Essential Pandas Methods

s.mean()             # Mean
s.median()           # Median
s.mode()             # Mode(s)
s.std()              # Standard deviation (ddof=1 by default)
s.var()              # Variance
s.min(), s.max()     # Min, Max
s.quantile(0.25)     # Any percentile
s.describe()         # Full summary
s.skew()             # Skewness
s.kurt()             # Kurtosis

# Grouped analysis
df.groupby('group')['value'].describe()
df.groupby('group')['value'].agg(['mean', 'median', 'std'])

Decision Flowchart

Got a numerical dataset?
  |
  v
STEP 1: Plot it (histogram or box plot)
  |
  v
STEP 2: Is it symmetric?
  |
  ├── YES ─── Report mean ± std dev
  |
  └── NO ──── Report median (IQR)
  |
  v
STEP 3: Is it bimodal?
  |
  ├── YES ─── Report each group separately
  |
  └── NO ──── Continue
  |
  v
STEP 4: Are there outliers?
  |
  ├── YES ─── Investigate (error? interesting signal?)
  |
  └── NO ──── Continue
  |
  v
STEP 5: Are there meaningful subgroups?
  |
  ├── YES ─── Stratify and report by group
  |
  └── NO ──── Report overall statistics

Anscombe's Warning

Four datasets can have identical means, standard deviations, and correlations but look completely different when plotted. Never trust summary statistics alone.

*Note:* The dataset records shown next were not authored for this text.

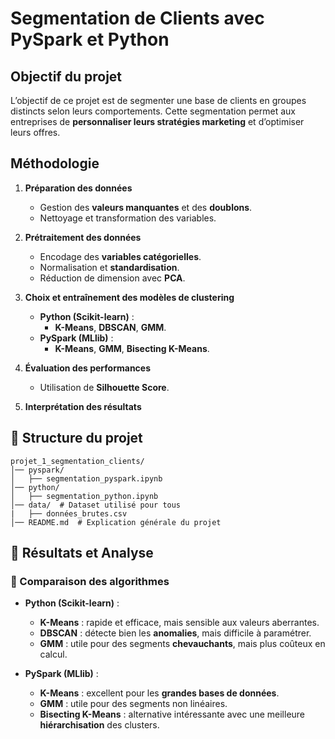 # Segmentation de Clients avec PySpark et Python

## Objectif du projet
L’objectif de ce projet est de segmenter une base de clients en groupes distincts selon leurs comportements. Cette segmentation permet aux entreprises de **personnaliser leurs stratégies marketing** et d’optimiser leurs offres.

## Méthodologie

1. **Préparation des données**  
   - Gestion des **valeurs manquantes** et des **doublons**. 
   - Nettoyage et transformation des variables.

2. **Prétraitement des données**  
   - Encodage des **variables catégorielles**. 
   - Normalisation et **standardisation**.
   - Réduction de dimension avec **PCA**.

3. **Choix et entraînement des modèles de clustering**  
   - **Python (Scikit-learn)** :  
     - **K-Means**, **DBSCAN**, **GMM**.  
   - **PySpark (MLlib)** :  
     - **K-Means**, **GMM**, **Bisecting K-Means**.  

4. **Évaluation des performances**  
   - Utilisation de **Silhouette Score**.  

5. **Interprétation des résultats**  

## 📂 Structure du projet
```
projet_1_segmentation_clients/
│── pyspark/
│   ├── segmentation_pyspark.ipynb
│── python/
│   ├── segmentation_python.ipynb
│── data/  # Dataset utilisé pour tous
|   ├── données_brutes.csv 
│── README.md  # Explication générale du projet
```

## 🚀 Résultats et Analyse

### 📌 Comparaison des algorithmes
- **Python (Scikit-learn)** :
  - **K-Means** : rapide et efficace, mais sensible aux valeurs aberrantes.
  - **DBSCAN** : détecte bien les **anomalies**, mais difficile à paramétrer.
  - **GMM** : utile pour des segments **chevauchants**, mais plus coûteux en calcul.

- **PySpark (MLlib)** :
  - **K-Means** : excellent pour les **grandes bases de données**.
  - **GMM** : utile pour des segments non linéaires.
  - **Bisecting K-Means** : alternative intéressante avec une meilleure **hiérarchisation** des clusters.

Always plot your data.


What You Should Be Able to Do Now

  • [ ] Compute and interpret mean, median, and mode in Python
  • [ ] Compute and interpret standard deviation, variance, and IQR
  • [ ] Describe a distribution's shape (symmetric, skewed, bimodal)
  • [ ] Detect outliers using IQR fences and z-scores
  • [ ] Choose mean + SD vs. median + IQR based on distribution shape
  • [ ] Use .describe() and .groupby().agg() for grouped analysis
  • [ ] Explain why plotting data is as important as computing statistics
  • [ ] Write a plain-English interpretation of descriptive statistics for a non-technical audience

If all of these feel solid, you're ready for Chapter 20: Probability Thinking.